In the early 1900s, reconstructive and cosmetic surgery drove the growth of prosthetics — a field at the intersection of medicine, art and design — as the devastation of World War I left many soldiers alive but permanently disfigured. There was particular interest in anaplastology, which deals with customized prosthetic pieces for people with missing or malformed parts of the body, including the face. And not just doctors but also artists stepped into the fray to offer up their skills.
WWI was a tragic time to be a soldier given advances in military technology as well as the nature of trench warfare. Soldiers would pop their heads up out of trenches to fire off rounds or advance, leaving their heads especially vulnerable. It was also a moment in history where medical treatment was starting to get a lot better, so a lot of them suffered from terrible head wounds but survived.
For soldiers returning from the front lines, adjusting to everyday life could be difficult, especially with a highly visible injury. Some reconstructive surgery existed, but for those with severe damage (in some cases missing noses, jaws or entire sections of a face), it often wasn’t enough, which is where anaplastology came in.
Anna Coleman Ladd was an American sculptor who lived in Boston at the time. A lot of her pre-war artwork involved making upbeat figures, like bounding nymphs and happy baby sculptures designed to adorn fancy fountains. But with the war on, her husband (a doctor with the American Red Cross) moved to France, and she went with him. There, she founded something called The Studio for Portrait Masks, which made facial masks for veterans with disfiguring injuries.
Each mask would take about a month to make. Ladd would base the looks on pictures of the veterans before their injuries to try and match as closely as possible to what they used to look like. She would take a plaster cast of their faces, then she’d shape the mask itself out of thin sheet galvanized copper, which could weigh up to half a pound. Most of them were held onto the face with either string, or wire, or as eyeglasses depending on the injury.

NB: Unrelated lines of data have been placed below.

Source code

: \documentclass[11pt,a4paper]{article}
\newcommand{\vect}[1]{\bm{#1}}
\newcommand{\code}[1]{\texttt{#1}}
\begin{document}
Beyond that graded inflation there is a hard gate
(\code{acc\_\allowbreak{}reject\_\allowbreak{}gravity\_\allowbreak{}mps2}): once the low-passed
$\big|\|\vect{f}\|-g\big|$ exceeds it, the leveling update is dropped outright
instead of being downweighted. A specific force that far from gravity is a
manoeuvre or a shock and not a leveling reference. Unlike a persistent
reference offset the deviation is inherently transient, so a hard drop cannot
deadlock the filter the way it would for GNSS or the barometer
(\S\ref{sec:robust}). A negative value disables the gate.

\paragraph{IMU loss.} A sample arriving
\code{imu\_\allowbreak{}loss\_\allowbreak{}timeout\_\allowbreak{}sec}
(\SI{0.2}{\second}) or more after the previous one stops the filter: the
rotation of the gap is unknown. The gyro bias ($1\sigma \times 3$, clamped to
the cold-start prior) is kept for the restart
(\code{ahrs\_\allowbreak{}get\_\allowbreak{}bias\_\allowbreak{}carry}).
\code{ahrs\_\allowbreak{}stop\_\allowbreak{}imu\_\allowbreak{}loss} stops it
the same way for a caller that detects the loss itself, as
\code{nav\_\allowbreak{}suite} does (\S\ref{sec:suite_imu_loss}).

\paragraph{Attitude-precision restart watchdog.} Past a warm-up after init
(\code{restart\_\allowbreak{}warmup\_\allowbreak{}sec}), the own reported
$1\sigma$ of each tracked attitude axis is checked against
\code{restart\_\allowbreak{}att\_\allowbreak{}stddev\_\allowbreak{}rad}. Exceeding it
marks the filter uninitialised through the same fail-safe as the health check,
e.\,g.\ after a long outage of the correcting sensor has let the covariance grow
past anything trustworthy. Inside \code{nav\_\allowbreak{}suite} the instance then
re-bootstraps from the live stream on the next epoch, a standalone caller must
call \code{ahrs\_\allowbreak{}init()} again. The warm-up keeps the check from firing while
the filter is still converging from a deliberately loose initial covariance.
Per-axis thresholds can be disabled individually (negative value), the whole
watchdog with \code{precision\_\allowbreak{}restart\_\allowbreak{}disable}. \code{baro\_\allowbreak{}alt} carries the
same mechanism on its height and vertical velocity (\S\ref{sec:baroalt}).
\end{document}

She would hand paint each mask directly on their faces to make sure the skin tone matched, which was particularly tricky because the hue of one’s skin will change depending on levels of tan. So she would split the difference between the hues when she was coloring. She would then attach real human hair or slivered tin foil to create a mustache or eyebrows — and if the mask had to cover up a damaged mouth, she would keep the lips of the mask open just wide enough for the person wearing it to be able to put a cigarette into it.
Coleman wasn’t the only such mask-maker — other sculptors and designers followed the same calling, helping create prosthetics for veterans. And while these masks were a necessarily incomplete solution to an impossible problem, they picked up where medicine left off, and helped soldiers fit back into the society they left to fight for.